Of all the lines in the material, tally those containing the string "script", and report nothing but the total.

DATASET EXCERPTS:
--------------------------------

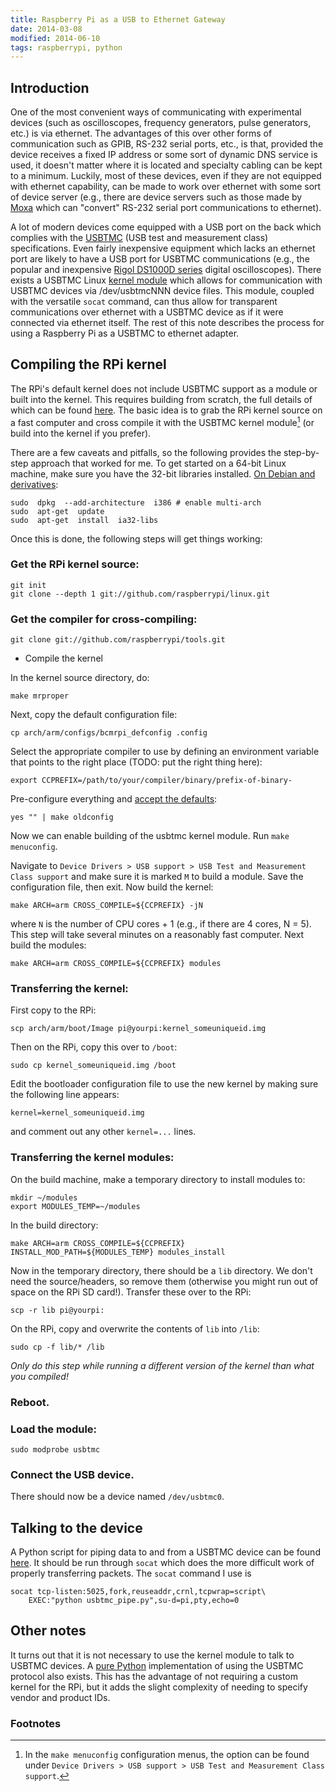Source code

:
 ```yaml
---
title: Raspberry Pi as a USB to Ethernet Gateway
date: 2014-03-08
modified: 2014-06-10
tags: raspberrypi, python
---
```


Introduction
------------

One of the most convenient ways of communicating with experimental
devices (such as oscilloscopes, frequency generators, pulse
generators, etc.) is via ethernet. The advantages of this over other
forms of communication such as GPIB, RS-232 serial ports, etc., is
that, provided the device receives a fixed IP address or some sort of
dynamic DNS service is used, it doesn't matter where it is located and
specialty cabling can be kept to a minimum. Luckily, most of these
devices, even if they are not equipped with ethernet capability, can
be made to work over ethernet with some sort of device server (e.g.,
there are device servers such as those made by [Moxa][] which can
"convert" RS-232 serial port communications to ethernet).

A lot of modern devices come equipped with a USB port on the back
which complies with the [USBTMC][] (USB test and measurement class)
specifications. Even fairly inexpensive equipment which lacks an
ethernet port are likely to have a USB port for USBTMC communications
(e.g., the popular and inexpensive [Rigol DS1000D series][rigol scope]
digital oscilloscopes). There exists a USBTMC Linux
[kernel module][usbtmc module] which allows for communication with
USBTMC devices via /dev/usbtmcNNN device files. This module, coupled
with the versatile `socat` command, can thus allow for transparent
communications over ethernet with a USBTMC device as if it were
connected via ethernet itself. The rest of this note describes the
process for using a Raspberry Pi as a USBTMC to ethernet adapter.

[Moxa]: http://www.moxa.com/product/Serial_Device_Servers.htm
[USBTMC]: http://www.usb.org/developers/devclass_docs
[rigol scope]: http://www.rigolna.com/products/digital-oscilloscopes/ds1000d/
[usbtmc module]: http://www.home.agilent.com/upload/cmc_upload/All/usbtmc.html

Compiling the RPi kernel
------------------------

The RPi's default kernel does not include USBTMC support as a module
or built into the kernel. This requires building from scratch, the
full details of which can be found [here][rpi kernel]. The basic idea
is to grab the RPi kernel source on a fast computer and cross compile
it with the USBTMC kernel module[^1] (or build into the kernel if
you prefer).

[rpi kernel]: http://elinux.org/RPi_Kernel_Compilation

There are a few caveats and pitfalls, so the following provides the
step-by-step approach that worked for me. To get started on a 64-bit
Linux machine, make sure you have the 32-bit libraries
installed. [On Debian and derivatives][Debguide]:

[Debguide]: https://groups.google.com/d/msg/comp.sys.raspberry-pi/ONzkoIV9ab8/E4wejOI51WwJ

```
sudo  dpkg  --add-architecture  i386 # enable multi-arch
sudo  apt-get  update
sudo  apt-get  install  ia32-libs
```

Once this is done, the following steps will get things working:

### Get the RPi kernel source:

```
git init
git clone --depth 1 git://github.com/raspberrypi/linux.git
```

### Get the compiler for cross-compiling:

`git clone git://github.com/raspberrypi/tools.git`

* Compile the kernel

In the kernel source directory, do:

`make mrproper`

Next, copy the default configuration file:

`cp arch/arm/configs/bcmrpi_defconfig .config`

Select the appropriate compiler to use by defining an environment
variable that points to the right place (TODO: put the right thing
here):

`export CCPREFIX=/path/to/your/compiler/binary/prefix-of-binary-`

Pre-configure everything and [accept the defaults][kdefaults]:

`yes "" | make oldconfig`

[kdefaults]: http://serverfault.com/a/116317

Now we can enable building of the usbtmc kernel module. Run `make
menuconfig`.

Navigate to `Device Drivers > USB support > USB Test and Measurement
Class support` and make sure it is marked `M` to build a module. Save
the configuration file, then exit. Now build the kernel:

`make ARCH=arm CROSS_COMPILE=${CCPREFIX} -jN`

where `N` is the number of CPU cores + 1 (e.g., if there are 4 cores,
N = 5). This step will take several minutes on a reasonably fast
computer. Next build the modules:

`make ARCH=arm CROSS_COMPILE=${CCPREFIX} modules`

### Transferring the kernel:

First copy to the RPi:

`scp arch/arm/boot/Image pi@yourpi:kernel_someuniqueid.img`

Then on the RPi, copy this over to `/boot`:

`sudo cp kernel_someuniqueid.img /boot`

Edit the bootloader configuration file to use the new kernel by making
sure the following line appears:

`kernel=kernel_someuniqueid.img`

and comment out any other `kernel=...` lines.

### Transferring the kernel modules:

On the build machine, make a temporary directory to install modules
to:

```
mkdir ~/modules
export MODULES_TEMP=~/modules
```

In the build directory:

`make ARCH=arm CROSS_COMPILE=${CCPREFIX}
INSTALL_MOD_PATH=${MODULES_TEMP} modules_install`

Now in the temporary directory, there should be a `lib` directory. We
don't need the source/headers, so remove them (otherwise you might run
out of space on the RPi SD card!). Transfer these over to the RPi:

`scp -r lib pi@yourpi:`

On the RPi, copy and overwrite the contents of `lib` into `/lib`:

`sudo cp -f lib/* /lib`

*Only do this step while running a different version of the kernel
 than what you compiled!*

### Reboot.

### Load the module:

`sudo modprobe usbtmc`

### Connect the USB device.

There should now be a device named `/dev/usbtmc0`.

Talking to the device
---------------------

A Python script for piping data to and from a USBTMC device can be
found [here](https://gist.github.com/mivade/112ef2087238662441ab). It
should be run through `socat` which does the more difficult work of
properly transferring packets. The `socat` command I use is

```
socat tcp-listen:5025,fork,reuseaddr,crnl,tcpwrap=script\
	EXEC:"python usbtmc_pipe.py",su-d=pi,pty,echo=0
```

Other notes
-----------

It turns out that it is not necessary to use the kernel module to talk
to USBTMC devices. A [pure Python][] implementation of using the
USBTMC protocol also exists. This has the advantage of not requiring a
custom kernel for the RPi, but it adds the slight complexity of
needing to specify vendor and product IDs.

[pure Python]: http://alexforencich.com/wiki/en/python-usbtmc/start

### Footnotes ###

[^1]: In the `make menuconfig` configuration menus, the option can be
	  found under `Device Drivers > USB support > USB Test and
	  Measurement Class support`.
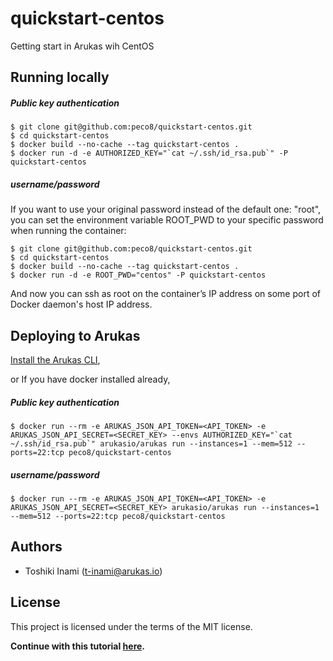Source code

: # quickstart-centos
Getting start in Arukas wih CentOS

## Running locally

##### Public key authentication
```
$ git clone git@github.com:peco8/quickstart-centos.git
$ cd quickstart-centos
$ docker build --no-cache --tag quickstart-centos .
$ docker run -d -e AUTHORIZED_KEY="`cat ~/.ssh/id_rsa.pub`" -P quickstart-centos
```

##### username/password
If you want to use your original password instead of the default one: "root", you can
set the environment variable ROOT_PWD to your specific password when running the container:
```
$ git clone git@github.com:peco8/quickstart-centos.git
$ cd quickstart-centos
$ docker build --no-cache --tag quickstart-centos .
$ docker run -d -e ROOT_PWD="centos" -P quickstart-centos
```
And now you can ssh as root on the container’s IP address  on some port of Docker daemon's host IP address.

## Deploying to Arukas

[Install the Arukas CLI](https://github.com/arukasio/cli),

or If you have docker installed already,

##### Public key authentication
```
$ docker run --rm -e ARUKAS_JSON_API_TOKEN=<API_TOKEN> -e ARUKAS_JSON_API_SECRET=<SECRET_KEY> --envs AUTHORIZED_KEY="`cat ~/.ssh/id_rsa.pub`" arukasio/arukas run --instances=1 --mem=512 --ports=22:tcp peco8/quickstart-centos
```
##### username/password
```
$ docker run --rm -e ARUKAS_JSON_API_TOKEN=<API_TOKEN> -e ARUKAS_JSON_API_SECRET=<SECRET_KEY> arukasio/arukas run --instances=1 --mem=512 --ports=22:tcp peco8/quickstart-centos
```

## Authors

* Toshiki Inami (<t-inami@arukas.io>)

## License

This project is licensed under the terms of the MIT license.

**Continue with this tutorial [here](/).**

--------------------------------

YOUR SOLUTION: 2